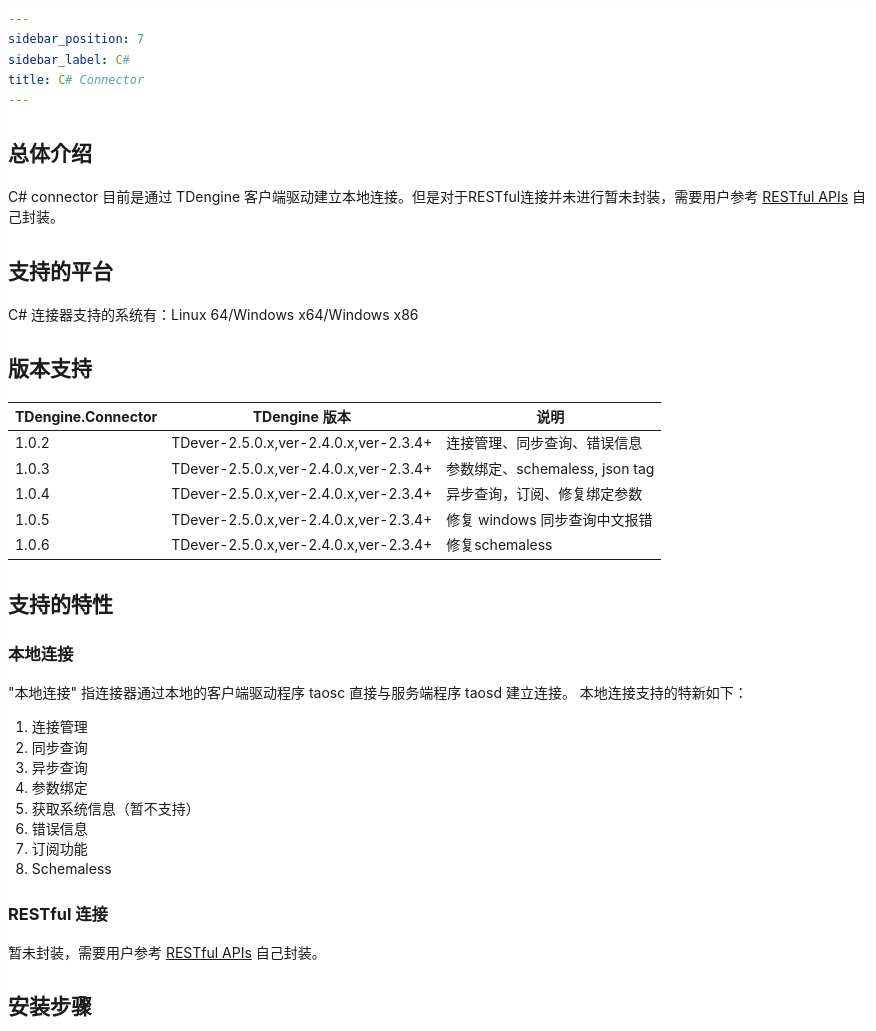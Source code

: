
 ```yaml
---
sidebar_position: 7
sidebar_label: C#
title: C# Connector
---
```


## 总体介绍

C# connector 目前是通过 TDengine 客户端驱动建立本地连接。但是对于RESTful连接并未进行暂未封装，需要用户参考 [RESTful APIs](https://docs.taosdata.com//reference/restful-api/) 自己封装。

## 支持的平台

C# 连接器支持的系统有：Linux 64/Windows x64/Windows x86

## 版本支持

| TDengine.Connector |             TDengine 版本             | 说明                           |
|--------------------|:-------------------------------------:|--------------------------------|
|        1.0.2       | TDever-2.5.0.x,ver-2.4.0.x,ver-2.3.4+ | 连接管理、同步查询、错误信息   |
|        1.0.3       | TDever-2.5.0.x,ver-2.4.0.x,ver-2.3.4+ | 参数绑定、schemaless, json tag |
|        1.0.4       | TDever-2.5.0.x,ver-2.4.0.x,ver-2.3.4+ | 异步查询，订阅、修复绑定参数     |
|        1.0.5       | TDever-2.5.0.x,ver-2.4.0.x,ver-2.3.4+ | 修复 windows 同步查询中文报错   |
|        1.0.6       | TDever-2.5.0.x,ver-2.4.0.x,ver-2.3.4+ | 修复schemaless |

## 支持的特性

### 本地连接

"本地连接" 指连接器通过本地的客户端驱动程序 taosc 直接与服务端程序 taosd 建立连接。
本地连接支持的特新如下：

1. 连接管理
2. 同步查询
3. 异步查询
4. 参数绑定
5. 获取系统信息（暂不支持）
6. 错误信息
7. 订阅功能
8. Schemaless

### RESTful 连接

暂未封装，需要用户参考 [RESTful APIs](https://docs.taosdata.com//reference/restful-api/) 自己封装。

## 安装步骤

++++++++++++++++++++

Return the span of lines in the data above that opens at the line with "TDever-2.5.0.x,ver-2.4.0.x,ver-2.3.4+ | 连接管理、同步查询、错误信息" and closes at the line with "修复 windows 同步查询中文报错", exactly, ends included, nothing else.

|        1.0.2       | TDever-2.5.0.x,ver-2.4.0.x,ver-2.3.4+ | 连接管理、同步查询、错误信息   |
|        1.0.3       | TDever-2.5.0.x,ver-2.4.0.x,ver-2.3.4+ | 参数绑定、schemaless, json tag |
|        1.0.4       | TDever-2.5.0.x,ver-2.4.0.x,ver-2.3.4+ | 异步查询，订阅、修复绑定参数     |
|        1.0.5       | TDever-2.5.0.x,ver-2.4.0.x,ver-2.3.4+ | 修复 windows 同步查询中文报错   |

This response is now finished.